Alloys steel

Alloy steel is steel that is alloyed with a variety of elements in total amounts between 1.0% and 50% by weight to improve its mechanical properties. Alloy steels are broken down arbitrarily: Smith and Hashami define the difference at 4.0%, while Degarmo, et al., define it at 8.0%. Most commonly, the phrase “alloy steel” refers to low-alloy steels. Strictly speaking, every steel is an alloy, but not all steels are called “alloy steels”. The simplest steels are iron (Fe) alloyed with carbon (C) (about 0.1% to 1%, depending on type). However, the term “alloy steel” is the standard term referring to steels with other alloying elements added deliberately in addition to the carbon. Common alloyants include manganese (the most common one), nickel, chromium, molybdenum, vanadium, silicon, and boron. Less common alloyants include aluminium, cobalt, copper, cerium, niobium, titanium, tungsten, tin, zinc, lead, and zirconium. The following is a range of improved properties in alloy steels (as compared to carbon steels): strength, hardness, toughness, wear resistance, corrosion resistance, hardenability, and hot hardness.

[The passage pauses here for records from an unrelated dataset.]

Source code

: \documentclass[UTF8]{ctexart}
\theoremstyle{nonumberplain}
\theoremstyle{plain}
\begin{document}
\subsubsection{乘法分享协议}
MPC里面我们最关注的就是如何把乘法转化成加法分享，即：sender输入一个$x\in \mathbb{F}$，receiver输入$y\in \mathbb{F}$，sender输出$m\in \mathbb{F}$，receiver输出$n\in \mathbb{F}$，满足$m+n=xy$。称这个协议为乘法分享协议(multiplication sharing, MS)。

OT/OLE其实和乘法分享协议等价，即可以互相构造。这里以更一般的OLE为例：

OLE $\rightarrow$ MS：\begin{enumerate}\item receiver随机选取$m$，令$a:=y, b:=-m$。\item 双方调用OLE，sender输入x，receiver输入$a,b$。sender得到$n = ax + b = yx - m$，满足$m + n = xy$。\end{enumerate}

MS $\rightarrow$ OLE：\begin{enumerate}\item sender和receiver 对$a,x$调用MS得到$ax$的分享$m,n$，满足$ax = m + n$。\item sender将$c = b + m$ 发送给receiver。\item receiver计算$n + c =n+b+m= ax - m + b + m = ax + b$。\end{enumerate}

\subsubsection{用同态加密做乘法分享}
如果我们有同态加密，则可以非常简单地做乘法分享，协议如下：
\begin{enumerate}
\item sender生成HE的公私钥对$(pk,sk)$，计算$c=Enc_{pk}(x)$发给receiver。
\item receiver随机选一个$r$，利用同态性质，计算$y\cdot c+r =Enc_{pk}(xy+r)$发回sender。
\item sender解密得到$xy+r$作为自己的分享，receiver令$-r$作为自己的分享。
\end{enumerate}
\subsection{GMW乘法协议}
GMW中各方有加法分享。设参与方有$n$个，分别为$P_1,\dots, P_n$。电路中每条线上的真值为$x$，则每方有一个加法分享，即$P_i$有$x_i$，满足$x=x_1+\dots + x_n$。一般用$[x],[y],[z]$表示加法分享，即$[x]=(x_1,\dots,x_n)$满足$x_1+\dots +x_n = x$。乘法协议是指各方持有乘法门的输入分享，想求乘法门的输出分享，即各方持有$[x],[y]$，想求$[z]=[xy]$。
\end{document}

To achieve some of these improved properties the metal may require heat treating. Some of these find uses in exotic and highly-demanding applications, such as in the turbine blades of jet engines, in spacecraft, and in nuclear reactors. Because of the ferromagnetic properties of iron, some steel alloys find important applications where their responses to magnetism are very important, including in electric motors and in transformers.

There are four types of carbon steel based on the amount of carbon present in the alloy. Lower carbon steels are softer and more easily formed, and steels with a higher carbon content are harder and stronger, but less ductile, and they become more difficult to machine and weld. Below are the properties of the grades of carbon steel we supply:

Low Carbon Steel

Composition of 0.05%-0.25% carbon and up to 0.4% manganese. Also known as mild steel, it is a low-cost material that is easy to shape. While not as hard as higher-carbon steels, carburizing can increase its surface hardness.

Medium Carbon Steel

 Composition of 0.29%-0.54% carbon, with 0.60%-1.65% manganese. Medium carbon steel is ductile and strong, with long-wearing properties.

High Carbon Steel

Composition of 0.55%-0.95% carbon, with 0.30%-0.90% manganese. It is very strong and holds shape memory well, making it ideal for springs and wire.

Very High Carbon Steel

Composition of 0.96%-2.1% carbon. Its high carbon content makes it an extremely strong material. Due to its brittleness, this grade requires special handling.